On the second floor is the master bedroom, with the original terra-cotta floors common to the region and two sets of glass doors that open onto a balcony with a view of the lake. The master bath has limestone floors, a claw-foot tub and heated towel racks. A separate second-floor suite has two bedrooms and a bathroom. Four additional bedrooms and two baths are on the third floor; the attic houses the boiler and is used for storage.
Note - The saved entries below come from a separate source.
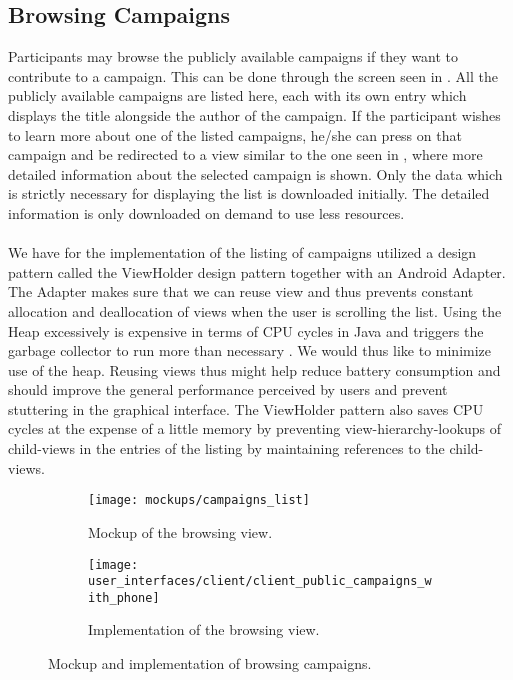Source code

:\subsection{Browsing Campaigns}
\label{sub:browsing_campaigns}



Participants may browse the publicly available campaigns if they want to contribute to a campaign. This can be done through the screen seen in . All the publicly available campaigns are listed here, each with its own entry which displays the title alongside the author of the campaign. If the participant wishes to learn more about one of the listed campaigns, he/she can press on that campaign and be redirected to a view similar to the one seen in , where more detailed information about the selected campaign is shown. Only the data which is strictly necessary for displaying the list is downloaded initially. The detailed information is only downloaded on demand to use less resources.
\\\\
We have for the implementation of the listing of campaigns utilized a design pattern called the ViewHolder design pattern \parencite{view_holder_pattern} together with an Android Adapter. The Adapter makes sure that we can reuse view and thus prevents constant allocation and deallocation of views when the user is scrolling the list. Using the Heap excessively is expensive in terms of CPU cycles in Java and triggers the garbage collector to run more than necessary \parencite{android_garbage_collection}. We would thus like to minimize use of the heap. Reusing views thus might help reduce battery consumption and should improve the general performance perceived by users and prevent stuttering in the graphical interface. The ViewHolder pattern also saves CPU cycles at the expense of a little memory by preventing view-hierarchy-lookups of child-views in the entries of the listing by maintaining references to the child-views.

\begin{figure}[!htbp]
    \begin{subfigure}[!t]{.48\textwidth}
        \centering
        \texttt{[image: mockups/campaigns\_list]}
        \caption{Mockup of the browsing view.}
        \label{fig:mockup_public_campaigns}
    \end{subfigure}%
    \begin{subfigure}[!t]{.52\textwidth}
        \centering
        \texttt{[image: user\_interfaces/client/client\_public\_campaigns\_with\_phone]}
        \caption{Implementation of the browsing view.}
        \label{fig:implementation_public_campaigns}
    \end{subfigure}
    \caption{Mockup and implementation of browsing campaigns.}
    \label{fig:public_campaigns}
\end{figure}
\FloatBarrier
An original iron footbridge leads from the second floor to an outdoor dining terrace behind the villa. Landscaping provides privacy for a large swimming pool. The house does not have its own dock, but moorings are available; the owners rent one at a nearby boatyard, Ms. Heron said.
With fewer than 1,000 residents, Laglio is not overrun with tourists, though it received attention when George Clooney bought a lakeside estate, Villa Oleandra, there in 2001. This home is within walking distance of several restaurants and small markets, and Malpensa Airport in Milan is less than an hour’s drive.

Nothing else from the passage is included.